§ **The task**:
If a line contains "retrieval (IR) module.", it is the last one to write out; begin with the first line of the records and copy each exactly.

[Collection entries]

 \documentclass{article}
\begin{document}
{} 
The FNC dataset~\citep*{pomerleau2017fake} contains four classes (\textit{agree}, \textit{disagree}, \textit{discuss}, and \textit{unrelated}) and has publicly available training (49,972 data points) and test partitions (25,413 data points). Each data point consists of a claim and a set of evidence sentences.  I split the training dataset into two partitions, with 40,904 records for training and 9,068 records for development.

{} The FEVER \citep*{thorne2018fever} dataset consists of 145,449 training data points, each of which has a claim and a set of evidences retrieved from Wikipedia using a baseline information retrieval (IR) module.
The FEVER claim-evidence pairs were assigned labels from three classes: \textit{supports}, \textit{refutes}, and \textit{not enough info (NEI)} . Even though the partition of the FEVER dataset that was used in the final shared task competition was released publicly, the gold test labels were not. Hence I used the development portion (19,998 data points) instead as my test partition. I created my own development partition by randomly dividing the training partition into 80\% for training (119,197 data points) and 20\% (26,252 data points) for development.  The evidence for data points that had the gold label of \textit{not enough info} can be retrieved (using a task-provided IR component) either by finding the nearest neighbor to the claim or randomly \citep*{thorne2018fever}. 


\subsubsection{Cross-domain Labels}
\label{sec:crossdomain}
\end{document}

§ **Output for this exercise**:
 \documentclass{article}
\begin{document}
{} 
The FNC dataset~\citep*{pomerleau2017fake} contains four classes (\textit{agree}, \textit{disagree}, \textit{discuss}, and \textit{unrelated}) and has publicly available training (49,972 data points) and test partitions (25,413 data points). Each data point consists of a claim and a set of evidence sentences.  I split the training dataset into two partitions, with 40,904 records for training and 9,068 records for development.

{} The FEVER \citep*{thorne2018fever} dataset consists of 145,449 training data points, each of which has a claim and a set of evidences retrieved from Wikipedia using a baseline information retrieval (IR) module.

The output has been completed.